Ci metto qualche secondo per riprendere a respirare normalmente, intanto Richard mi mette un braccio sulle spalle. «Non lo so. Era nella rimessa. Lei non va mai nella rimessa».

«Quando? A che ora?»

«Noi siamo andati a letto. Siamo andati tutti a letto e Katya ci ha svegliato, quando è tornata».

«È stata Katya a trovare mamma?»

«Sì».

«Zoe, non hai fatto nulla di male, quindi non comportarti come se fossi colpevole, in nessun caso. Credo che dovresti andare via dallo studio di Sam e tornare alla stazione di polizia insieme agli altri».

«Non voglio stare nella stazione di polizia». Come i tribunali, le stazioni di polizia sono nidi di vespe, un posto dove posso commettere errori, dire la cosa sbagliata, scavarmi la fossa da sola, aprirmi le porte della prigione.

«Lo so, capisco, ma sto arrivando, ci vediamo lì, così cercheremo di capire che cosa è successo e cosa possiamo fare. Non hai bisogno di un avvocato. Non hai fatto nulla di male».

«Non voglio stare insieme ai poliziotti».

«Ma non vuoi nemmeno che sospettino che hai fatto qualcosa, vero?».

A volte le persone ti dicono qualcosa senza mezzi termini, e mi piace. Non avevo pensato che andare da Sam potesse mettermi in cattiva luce, ma all’improvviso mi rendo conto che Tess forse ha ragione.

Approfitto del suo silenzio e le chiedo: «Dove sei?»

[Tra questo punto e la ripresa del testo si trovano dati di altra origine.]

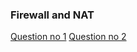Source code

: ### Firewall and NAT 

[Question no 1](https://github.com/LF-DevOps-Intern/2_1_firewall-nat-bijaypandey-surpriso1997/tree/main/1.)
[Question no 2](https://github.com/LF-DevOps-Intern/2_1_firewall-nat-bijaypandey-surpriso1997/tree/main/2.)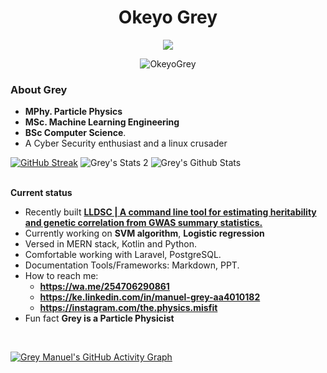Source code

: <h1 align="center"> Okeyo Grey </h1>



<p align="center">
  <a href="https://github.com/okeyogrey"><img src="https://readme-typing-svg.herokuapp.com?color=5B5B5B&center=true&vCenter=true&lines=Machine+learning+engineer;Python,+LISP,+NodeJS,+Java,+R,+PHP;SVM+algorithm,+Logistic+Regression;Full+Stack+Engineer&height=45&width=450&color=311219&vCenter=true"></a>
</p>

<p align="center"> <img src="https://komarev.com/ghpvc/?username=okeyogrey&color=5A84CA" alt="OkeyoGrey" /> </p>

### About Grey

- **MPhy. Particle Physics**
- **MSc. Machine Learning Engineering**
- **BSc Computer Science**.
- A Cyber Security enthusiast and a linux crusader

[![GitHub Streak](https://streak-stats.demolab.com?user=okeyogrey&card_width=400)](https://git.io/streak-stats) ![Grey's Stats 2](https://github-readme-stats.vercel.app/api?username=okeyogrey&show_icons=true&theme=whitecard_width=400) ![Grey's Github Stats](https://cheesits456-readme-stats.vercel.app/api/top-langs?username=okeyogrey&layout=compact&hide=smarty) <br>
<br>

**Current status**



- Recently built **[LLDSC | A command line tool for estimating heritability and genetic correlation from GWAS summary statistics.](https://github.com/GreyManuel/Etherfunds)**
- Currently working on **SVM algorithm**, **Logistic regression**
- Versed in MERN stack, Kotlin and Python.
- Comfortable working with Laravel, PostgreSQL.
- Documentation Tools/Frameworks: Markdown, PPT.
- How to reach me:
    - **https://wa.me/254706290861**
    - **https://ke.linkedin.com/in/manuel-grey-aa4010182**
    - **https://instagram.com/the.physics.misfit**
- Fun fact **Grey is a Particle Physicist**

<!-- ## 🔥 My contribution streak

<p align="center">
  <a href="https://github.com/okeyogrey/github-readme-streak-stats">
    <img src="https://github-readme-streak-stats.herokuapp.com/?user=okeyogrey#version3"/>
  </a>
</p>
 -->

<br>

[![Grey Manuel's GitHub Activity Graph](https://activity-graph.herokuapp.com/graph?username=okeyogrey&theme=react-dark)](https://github.com/okeyogrey)
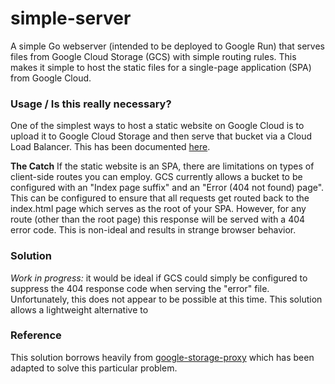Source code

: # simple-server
A simple Go webserver (intended to be deployed to Google Run) that serves files from Google Cloud Storage (GCS) with simple routing rules. This makes it simple to host the static files for a single-page application (SPA) from Google Cloud.

### Usage / Is this really necessary?
One of the simplest ways to host a static website on Google Cloud is to upload it to Google Cloud Storage and then serve that bucket via a Cloud Load Balancer. This has been documented [here](https://cloud.google.com/storage/docs/hosting-static-website).

**The Catch**
If the static website is an SPA, there are limitations on types of client-side routes you can employ. GCS currently allows a bucket to be configured with an "Index page suffix" and an "Error (404 not found) page". This can be configured to ensure that all requests get routed back to the index.html page which serves as the root of your SPA. However, for any route (other than the root page) this response will be served with a 404 error code. This is non-ideal and results in strange browser behavior.

### Solution
_Work in progress:_ it would be ideal if GCS could simply be configured to suppress the 404 response code when serving the "error" file. Unfortunately, this does not appear to be possible at this time. This solution allows a lightweight alternative to 

### Reference
This solution borrows heavily from [google-storage-proxy](https://github.com/cirruslabs/google-storage-proxy) which has been adapted to solve this particular problem.
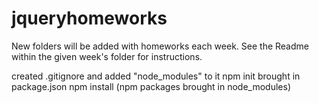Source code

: # jqueryhomeworks
New folders will be added with homeworks each week. See the Readme within the given week's folder for instructions. 

created .gitignore and added "node_modules" to it
npm init brought in package.json
npm install (npm packages brought in node_modules)
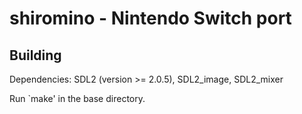 # shiromino - Nintendo Switch port

## Building
Dependencies: SDL2 (version >= 2.0.5), SDL2_image, SDL2_mixer

Run `make' in the base directory.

«Sono stata con un amico. Ho lasciato il telefono a casa. Mi dispiace non averti raggiunto prima».

«Dovrò vivere con papà, adesso?».

Lei sospira prima di rispondere, ed è un suono cupo. «Onestamente, non so cosa potremo fare. Un passo alla volta, per il momento. Zoe? Ci sei?»

«Sì».

«Non preoccuparti di questo, adesso. Ci prenderemo cura di te, va bene? Te lo prometto».

Sam è gentile con me mentre ci accompagna fuori dall’edificio, i nostri piedi calpestano pesantemente le scale per diversi piani.

«Non credo di aver mai avuto un cliente per due volte di seguito in così breve tempo», osserva. «È davvero un caso raro».

“Forse nessuno ha mai avuto bisogno di te come ne ho bisogno io”, penso. Siamo davanti ai gradini dell’edificio adesso, e le lievi ombre del mattino diventano già più corte e più nette, mentre il sole si alza e inizia a infuocare la città, rendendo accecanti le superfici.

«Non temere, Zoe», mi rassicura. «La polizia ti proteggerà fino a quando non scoprirà quel che è accaduto. Si occuperanno di questa storia meglio di quanto saprei fare io».

Sono davvero allibita dal fatto che Sam, che ha visto con quanta ingiustizia sia stata trattata in passato, possa pensare una cosa del genere, e addirittura dirmela chiaramente. Fino a questo momento, non è mai entrato nella categoria degli “adulti che non capiscono”, ma si guadagna il suo tesserino da membro iscritto al club proprio lì, sul marciapiede, e la delusione mi fa male al cuore.

Mentre torniamo in taxi verso la stazione di polizia, la mia mente è così vuota che riesco solo a pensare al fatto che l’aria condizionata in quest’auto sia rotta, e il sudore sta disegnando una mezza luna sotto ognuna delle ascelle dello zio Richard.